◆ **EXERCISE**
Check every line below for the word "Gamma" and copy the ones that have it.

◆ **Stored items**
--- START ---

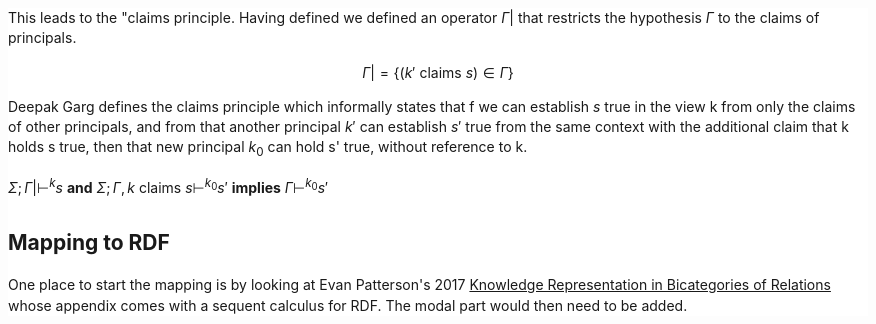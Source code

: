 This leads to the "claims principle. Having defined we defined an operator $\Gamma|$ that restricts the hypothesis $\Gamma$ to the claims of principals.
```math
\Gamma| = \{(k′ \text{ claims } s) ∈ \Gamma\}
```

Deepak Garg defines the claims principle which informally states that f we can establish $s$ true in the view k from only the claims of other principals, and from that another principal $k'$ can establish $s'$ true from the same context with the additional claim that k holds s true, then that new principal $k_0$ can hold s' true, without reference to k.

$\Sigma; \Gamma| \vdash^{k} s$ **and** $\Sigma; \Gamma, k \text{ claims } s \vdash^{k_0} s'$ **implies** $\Gamma \vdash^{k_0} s'$

## Mapping to RDF

One place to start the mapping is by looking at Evan Patterson's 2017 [Knowledge Representation in Bicategories of Relations](https://arxiv.org/abs/1706.00526) whose appendix comes with a sequent calculus for RDF. 
The modal part would then need to be added.

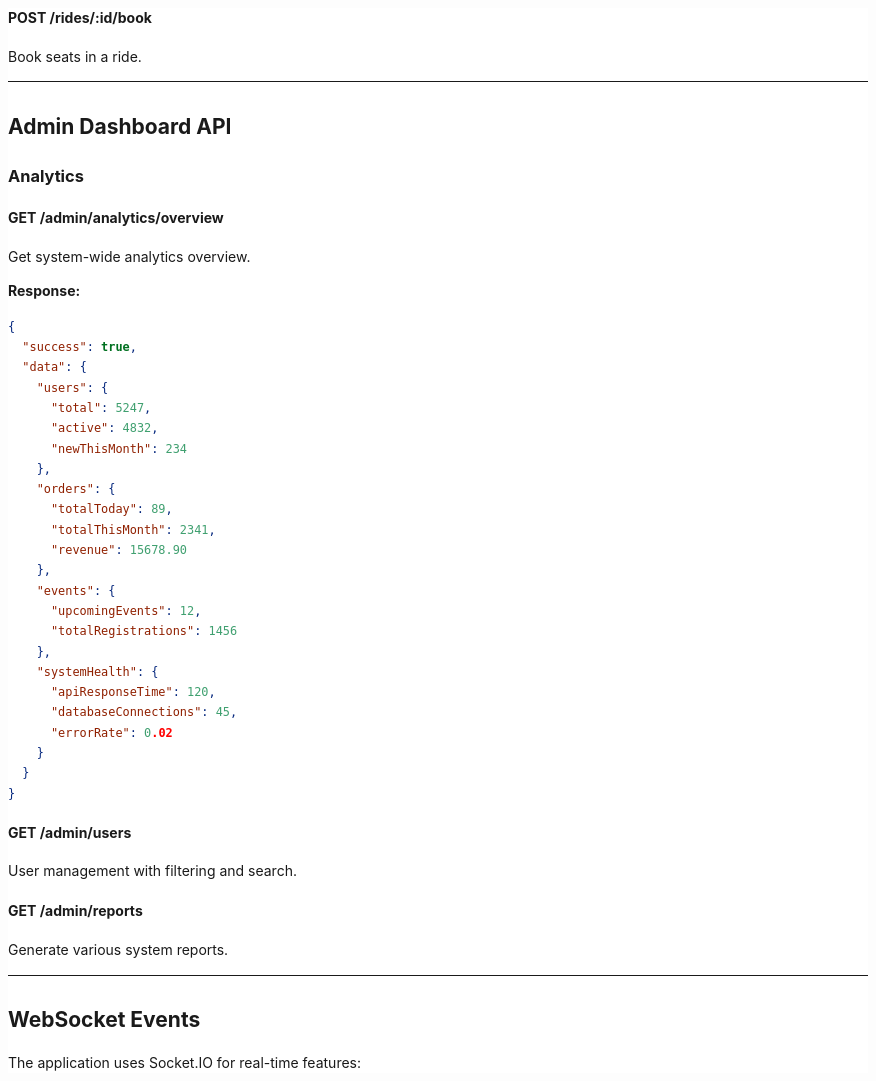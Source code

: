 #### POST /rides/:id/book
Book seats in a ride.

---

## Admin Dashboard API

### Analytics

#### GET /admin/analytics/overview
Get system-wide analytics overview.

**Response:**
```json
{
  "success": true,
  "data": {
    "users": {
      "total": 5247,
      "active": 4832,
      "newThisMonth": 234
    },
    "orders": {
      "totalToday": 89,
      "totalThisMonth": 2341,
      "revenue": 15678.90
    },
    "events": {
      "upcomingEvents": 12,
      "totalRegistrations": 1456
    },
    "systemHealth": {
      "apiResponseTime": 120,
      "databaseConnections": 45,
      "errorRate": 0.02
    }
  }
}
```

#### GET /admin/users
User management with filtering and search.

#### GET /admin/reports
Generate various system reports.

---

## WebSocket Events

The application uses Socket.IO for real-time features:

--- END ---

◆ **ANSWER SECTION**
: This leads to the "claims principle. Having defined we defined an operator $\Gamma|$ that restricts the hypothesis $\Gamma$ to the claims of principals.
\Gamma| = \{(k′ \text{ claims } s) ∈ \Gamma\}
$\Sigma; \Gamma| \vdash^{k} s$ **and** $\Sigma; \Gamma, k \text{ claims } s \vdash^{k_0} s'$ **implies** $\Gamma \vdash^{k_0} s'$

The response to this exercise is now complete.